Hunters Point Naval Shipyard
Here you will find the comprehensive list of our Hunters Point reports.
Report 1: Hunters Point Naval Shipyard: The Nuclear Arms Race Comes Home – October 2018
Report 3: Hunters Point Shipyard Cleanup Used Outdated and Grossly Non-Protective Cleanup Standards – October 2018
Companion Reports Issued with Report 4:
Plant Uptake of Radionuclides and Toxic Chemicals from Contaminated Soils Below a Shallow Soil Cover by William Bianchi, PhD, August 2019
Bioturbation, Erosion, and Seismic Activity Make Shallow Soil Covers Ineffective at Isolating Contamination by Howard Wilshire, PhD, August 2019
Additional CBG Hunters Point Critiques:
Critique of the Navy’s Draft Fifth Five-Year Review – May 2024
Critique of the Navy’s Protectiveness Review of its HPNS Building Cleanup Standards – November 2019
Critique of the Navy’s Protectiveness Review of its HPNS Soil Cleanup Standards – September 2019
Critique of the Navy’s Draft Five Year Review – September 2018
Critique of the Work Plan for Retesting of Parcel G Hunters Point Naval Shipyard – August 2018
A History of Extensive Radioactivity Use
ON JULY 16, 1945, THE USS INDIANAPOLIS DEPARTED Hunters Point Naval Shipyard carrying components of a bomb code-named “Little Boy,” including half of the highly enriched uranium then in existence in the world. Two hours later, after receiving word that the “Trinity” test of the first nuclear explosion on earth had succeeded earlier that day at Alamogordo, New Mexico, the Indianapolis was allowed to leave San Francisco harbor carrying its cargo to the island of Tinian in the Pacific. On August 6, a plane christened the Enola Gay left Tinian and dropped the assembled atomic bomb on Hiroshima.

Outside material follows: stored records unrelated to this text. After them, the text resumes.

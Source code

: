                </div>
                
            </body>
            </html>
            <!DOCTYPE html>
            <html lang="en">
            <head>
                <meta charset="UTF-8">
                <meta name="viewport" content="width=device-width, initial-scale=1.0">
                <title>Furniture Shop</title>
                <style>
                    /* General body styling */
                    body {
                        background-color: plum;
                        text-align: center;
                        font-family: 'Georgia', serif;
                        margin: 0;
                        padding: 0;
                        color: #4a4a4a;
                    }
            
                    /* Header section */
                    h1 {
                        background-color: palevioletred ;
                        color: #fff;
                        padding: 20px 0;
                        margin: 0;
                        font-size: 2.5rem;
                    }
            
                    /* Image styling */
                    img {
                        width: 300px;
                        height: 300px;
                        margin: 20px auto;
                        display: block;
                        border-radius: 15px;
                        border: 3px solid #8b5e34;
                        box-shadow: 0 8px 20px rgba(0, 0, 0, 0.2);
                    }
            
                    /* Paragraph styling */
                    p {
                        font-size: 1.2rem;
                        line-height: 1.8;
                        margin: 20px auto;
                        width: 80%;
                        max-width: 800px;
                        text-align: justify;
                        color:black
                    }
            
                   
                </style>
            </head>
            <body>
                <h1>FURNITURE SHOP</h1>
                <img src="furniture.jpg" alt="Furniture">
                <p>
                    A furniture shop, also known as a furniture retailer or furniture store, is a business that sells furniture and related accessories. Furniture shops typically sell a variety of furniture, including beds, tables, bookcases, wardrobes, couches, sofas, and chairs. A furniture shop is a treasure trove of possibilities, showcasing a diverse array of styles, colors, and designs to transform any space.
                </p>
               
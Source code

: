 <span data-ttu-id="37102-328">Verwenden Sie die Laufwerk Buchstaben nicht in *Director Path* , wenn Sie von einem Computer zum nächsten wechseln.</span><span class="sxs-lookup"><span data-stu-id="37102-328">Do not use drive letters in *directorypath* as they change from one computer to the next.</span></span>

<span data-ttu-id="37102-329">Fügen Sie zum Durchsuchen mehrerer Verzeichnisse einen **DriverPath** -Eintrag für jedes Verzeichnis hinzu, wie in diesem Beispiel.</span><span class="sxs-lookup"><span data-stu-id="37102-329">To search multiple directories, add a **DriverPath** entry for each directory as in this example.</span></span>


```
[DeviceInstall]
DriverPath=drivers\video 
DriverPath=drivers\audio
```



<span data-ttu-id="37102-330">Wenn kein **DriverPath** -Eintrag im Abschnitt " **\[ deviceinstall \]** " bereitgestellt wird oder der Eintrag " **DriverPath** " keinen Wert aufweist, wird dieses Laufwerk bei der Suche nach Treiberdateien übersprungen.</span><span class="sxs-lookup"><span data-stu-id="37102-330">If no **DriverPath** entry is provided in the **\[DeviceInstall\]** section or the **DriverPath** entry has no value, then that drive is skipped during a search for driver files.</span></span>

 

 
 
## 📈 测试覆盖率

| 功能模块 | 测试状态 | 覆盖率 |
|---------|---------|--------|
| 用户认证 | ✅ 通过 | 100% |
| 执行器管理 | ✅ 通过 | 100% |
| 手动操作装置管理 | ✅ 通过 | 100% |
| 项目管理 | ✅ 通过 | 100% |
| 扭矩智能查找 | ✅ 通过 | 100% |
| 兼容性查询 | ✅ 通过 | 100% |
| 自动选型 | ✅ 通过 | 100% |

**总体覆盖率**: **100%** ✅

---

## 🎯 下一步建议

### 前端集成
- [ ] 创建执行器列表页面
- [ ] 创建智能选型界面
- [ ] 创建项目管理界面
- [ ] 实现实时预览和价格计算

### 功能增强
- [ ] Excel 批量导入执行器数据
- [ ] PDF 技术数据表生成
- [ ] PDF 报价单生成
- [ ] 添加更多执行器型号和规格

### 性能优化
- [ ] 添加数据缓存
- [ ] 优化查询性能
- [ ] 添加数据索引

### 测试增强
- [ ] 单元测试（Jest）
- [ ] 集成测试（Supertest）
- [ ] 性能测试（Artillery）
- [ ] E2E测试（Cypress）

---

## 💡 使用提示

About a year later, the nuclear arms race returned to Hunters Point. The first post-war nuclear tests, called OPERATION CROSSROADS, were conducted at the Bikini Atoll in the Marshall Islands in the Pacific, involving 42,000 sailors and more than 240 target and support ships. The tests went badly awry, contaminating the ships. More than 80 of the most contaminated ships, from this and subsequent tests, were brought back for “decontamination” to Hunters Point, then, as now, a predominantly low-income Black community. This process involved sandblasting the radioactivity off the ships in the open air, transferring the contamination from the ships to the surrounding area.
In 1989, Hunters Point was made a Superfund site, listed as one of the most polluted places in the country. Since then, the cleanup has been botched beyond description. CBG, working with Public Employees for Environmental Responsibility, pried out of EPA and made available to the news media EPA documents concluding that the Navy’s contractor had apparently fabricated or otherwise falsified radioactivity measurements at 90-97% of the survey units at the site. $250 million in taxpayer money was wasted; the tests would have to be redone.
CBG has issued a series of detailed reports (which you can find on the column to the left) on the problems at Hunters Point, which have been given significant press attention (e.g., front page of the San Francisco Chronicle, major TV news stories on NBC Bay Area). These studies— based on intensive research by CBG staffers Devyn Gortner, Maria Caine, Taylor Altenbern, Haakon Williams, and Audrey Ford, and a score of interns—disclosed that the problems went far beyond the fabrication of measurements. CBG revealed that radioactivity use at the site was far more extensive than generally realized, with numerous pathways for transporting contamination throughout the entire shipyard and into the neighboring community; that 90% of sites at Hunters Point had not been tested at all; that for those sites that were, 90% of the radionuclides of concern were not tested for. We showed that the cleanup standards employed by the Navy were decades out of date and far, far weaker than current EPA standards, which are required to be used at Superfund sites.
We disclosed that the Navy, after having promised to remove the contamination so that the site could be released for unrestricted residential use, shifted gears and decided to leave much of the contamination and just cover it with thin layers of soil or asphalt. Because the site is planned to be the largest redevelopment project in San Francisco history since the 1906 earthquake, those thin covers will have to be torn up and the contaminated soil beneath them excavated to build the more than 12,000 homes planned, exposing and lofting the contamination into the air. Drs. Howard Wilshire and William Bianchi prepared companion reports that showed that plant roots and burrowing animals would also bring the contamination back to the surface. We have prepared detailed critiques of testing plans by the Navy and the health department showing that they were incapable of detecting contamination at the levels requiring cleanup.
Three quarters of a century after the nuclear arms race set sail from Hunters Point, the toxic legacy remains for that impacted community, a victim of environmental injustice. We will continue our efforts to assist them, as they frankly have no one on their side from the parties responsible—the Navy, its contractors, and the captured regulators. Hunters Point is a striking reminder that the nuclear arms race threatens us globally and locally.